TASK TO CARRY OUT:
The answer must consist of every line in the data below that holds the word "projects".

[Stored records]
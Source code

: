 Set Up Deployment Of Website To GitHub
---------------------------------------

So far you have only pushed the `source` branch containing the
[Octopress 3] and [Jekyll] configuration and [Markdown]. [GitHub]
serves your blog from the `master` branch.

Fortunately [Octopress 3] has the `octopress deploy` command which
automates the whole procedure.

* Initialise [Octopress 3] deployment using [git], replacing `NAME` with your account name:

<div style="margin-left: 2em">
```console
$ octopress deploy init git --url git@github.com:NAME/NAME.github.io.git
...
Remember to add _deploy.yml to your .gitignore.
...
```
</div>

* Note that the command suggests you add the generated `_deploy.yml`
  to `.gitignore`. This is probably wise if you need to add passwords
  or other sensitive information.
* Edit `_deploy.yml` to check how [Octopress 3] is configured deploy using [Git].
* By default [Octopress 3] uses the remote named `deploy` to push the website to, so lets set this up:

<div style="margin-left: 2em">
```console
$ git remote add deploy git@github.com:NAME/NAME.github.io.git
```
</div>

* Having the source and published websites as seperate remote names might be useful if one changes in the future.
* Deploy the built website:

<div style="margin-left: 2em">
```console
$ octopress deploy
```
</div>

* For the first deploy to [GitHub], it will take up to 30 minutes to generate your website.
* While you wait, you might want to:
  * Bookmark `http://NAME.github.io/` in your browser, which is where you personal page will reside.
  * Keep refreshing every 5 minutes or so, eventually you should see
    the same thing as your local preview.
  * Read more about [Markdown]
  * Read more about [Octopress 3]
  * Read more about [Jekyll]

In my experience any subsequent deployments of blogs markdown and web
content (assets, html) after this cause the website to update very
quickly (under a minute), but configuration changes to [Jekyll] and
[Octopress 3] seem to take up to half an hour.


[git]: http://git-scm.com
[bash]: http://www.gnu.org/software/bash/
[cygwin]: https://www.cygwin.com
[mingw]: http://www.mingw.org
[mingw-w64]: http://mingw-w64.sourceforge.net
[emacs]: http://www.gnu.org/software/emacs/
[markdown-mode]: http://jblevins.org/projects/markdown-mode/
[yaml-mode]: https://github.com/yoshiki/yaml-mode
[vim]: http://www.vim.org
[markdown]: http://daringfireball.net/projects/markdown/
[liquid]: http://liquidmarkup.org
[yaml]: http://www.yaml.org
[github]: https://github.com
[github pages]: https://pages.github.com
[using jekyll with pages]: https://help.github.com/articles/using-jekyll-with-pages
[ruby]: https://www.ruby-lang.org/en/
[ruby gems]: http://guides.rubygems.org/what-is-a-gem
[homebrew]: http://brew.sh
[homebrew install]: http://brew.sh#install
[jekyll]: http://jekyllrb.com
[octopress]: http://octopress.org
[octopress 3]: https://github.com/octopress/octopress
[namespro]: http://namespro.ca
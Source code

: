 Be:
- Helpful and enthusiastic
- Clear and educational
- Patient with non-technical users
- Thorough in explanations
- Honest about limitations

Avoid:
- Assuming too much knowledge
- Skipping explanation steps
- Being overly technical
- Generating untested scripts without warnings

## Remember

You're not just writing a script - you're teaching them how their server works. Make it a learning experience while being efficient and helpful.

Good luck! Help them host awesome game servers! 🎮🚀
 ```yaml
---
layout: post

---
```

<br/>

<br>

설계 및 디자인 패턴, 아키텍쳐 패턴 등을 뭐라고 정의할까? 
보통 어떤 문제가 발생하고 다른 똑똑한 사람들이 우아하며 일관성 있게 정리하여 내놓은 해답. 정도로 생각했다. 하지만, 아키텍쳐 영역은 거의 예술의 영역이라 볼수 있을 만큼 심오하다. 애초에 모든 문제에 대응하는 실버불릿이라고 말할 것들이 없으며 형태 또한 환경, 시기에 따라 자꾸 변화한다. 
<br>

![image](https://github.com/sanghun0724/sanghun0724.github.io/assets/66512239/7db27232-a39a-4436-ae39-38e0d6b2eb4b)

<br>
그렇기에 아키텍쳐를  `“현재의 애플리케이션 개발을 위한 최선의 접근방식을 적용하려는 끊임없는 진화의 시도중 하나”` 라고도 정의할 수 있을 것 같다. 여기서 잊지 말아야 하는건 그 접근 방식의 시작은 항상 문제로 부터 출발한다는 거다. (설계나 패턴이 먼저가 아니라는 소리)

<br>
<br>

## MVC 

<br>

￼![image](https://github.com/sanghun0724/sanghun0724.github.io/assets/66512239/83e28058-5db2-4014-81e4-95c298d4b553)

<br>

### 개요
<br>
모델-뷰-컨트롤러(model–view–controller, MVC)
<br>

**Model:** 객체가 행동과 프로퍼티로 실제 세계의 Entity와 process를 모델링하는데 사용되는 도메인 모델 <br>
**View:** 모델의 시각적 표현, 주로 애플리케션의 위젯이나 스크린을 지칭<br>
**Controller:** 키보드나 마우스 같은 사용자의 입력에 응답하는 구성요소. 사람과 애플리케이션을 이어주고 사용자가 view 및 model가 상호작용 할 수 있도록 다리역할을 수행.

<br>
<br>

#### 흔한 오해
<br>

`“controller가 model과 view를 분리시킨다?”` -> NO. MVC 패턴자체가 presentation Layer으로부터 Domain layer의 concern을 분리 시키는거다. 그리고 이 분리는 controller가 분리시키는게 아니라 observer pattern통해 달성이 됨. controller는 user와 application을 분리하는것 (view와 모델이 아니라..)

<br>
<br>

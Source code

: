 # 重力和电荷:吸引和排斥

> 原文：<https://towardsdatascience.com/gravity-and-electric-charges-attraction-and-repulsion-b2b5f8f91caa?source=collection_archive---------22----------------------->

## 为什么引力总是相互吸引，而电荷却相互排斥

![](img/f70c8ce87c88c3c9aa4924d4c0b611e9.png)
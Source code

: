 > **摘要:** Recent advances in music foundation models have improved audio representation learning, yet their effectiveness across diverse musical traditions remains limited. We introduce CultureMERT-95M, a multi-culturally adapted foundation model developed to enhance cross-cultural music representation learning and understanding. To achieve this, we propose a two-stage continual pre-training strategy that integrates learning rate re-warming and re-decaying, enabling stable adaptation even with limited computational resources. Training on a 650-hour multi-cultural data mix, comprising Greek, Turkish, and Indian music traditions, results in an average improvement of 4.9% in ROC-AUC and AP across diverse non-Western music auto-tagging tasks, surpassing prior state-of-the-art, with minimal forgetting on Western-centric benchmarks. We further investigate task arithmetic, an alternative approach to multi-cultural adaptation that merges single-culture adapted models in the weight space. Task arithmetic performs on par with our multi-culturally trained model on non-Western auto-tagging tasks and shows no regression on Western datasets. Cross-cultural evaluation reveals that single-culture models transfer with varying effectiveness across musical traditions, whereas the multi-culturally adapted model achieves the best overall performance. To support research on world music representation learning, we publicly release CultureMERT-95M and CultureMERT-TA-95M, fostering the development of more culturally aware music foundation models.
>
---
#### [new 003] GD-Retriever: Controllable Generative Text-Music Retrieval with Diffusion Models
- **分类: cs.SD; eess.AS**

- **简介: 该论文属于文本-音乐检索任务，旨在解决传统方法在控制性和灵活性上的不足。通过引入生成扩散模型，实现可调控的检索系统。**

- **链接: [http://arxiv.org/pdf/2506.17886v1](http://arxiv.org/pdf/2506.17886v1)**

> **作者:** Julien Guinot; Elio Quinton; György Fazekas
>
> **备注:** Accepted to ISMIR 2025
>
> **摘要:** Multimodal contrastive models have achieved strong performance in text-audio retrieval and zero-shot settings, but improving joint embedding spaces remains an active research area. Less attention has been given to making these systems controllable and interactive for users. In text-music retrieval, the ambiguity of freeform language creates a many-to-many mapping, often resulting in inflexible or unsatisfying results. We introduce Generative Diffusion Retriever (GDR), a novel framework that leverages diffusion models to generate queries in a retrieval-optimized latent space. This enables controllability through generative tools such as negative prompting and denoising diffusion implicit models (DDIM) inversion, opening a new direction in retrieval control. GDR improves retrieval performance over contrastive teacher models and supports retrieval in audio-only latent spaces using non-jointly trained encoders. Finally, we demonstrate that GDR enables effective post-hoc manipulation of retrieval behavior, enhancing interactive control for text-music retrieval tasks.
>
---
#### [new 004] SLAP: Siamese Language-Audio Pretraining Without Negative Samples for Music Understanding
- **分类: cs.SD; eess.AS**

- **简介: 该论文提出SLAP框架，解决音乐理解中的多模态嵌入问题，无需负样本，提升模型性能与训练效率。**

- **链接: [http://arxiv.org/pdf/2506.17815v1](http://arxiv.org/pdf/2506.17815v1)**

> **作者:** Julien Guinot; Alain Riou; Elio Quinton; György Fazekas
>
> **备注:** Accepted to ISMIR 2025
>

RESULT OF THE TASK:
[markdown-mode]: http://jblevins.org/projects/markdown-mode/
[markdown]: http://daringfireball.net/projects/markdown/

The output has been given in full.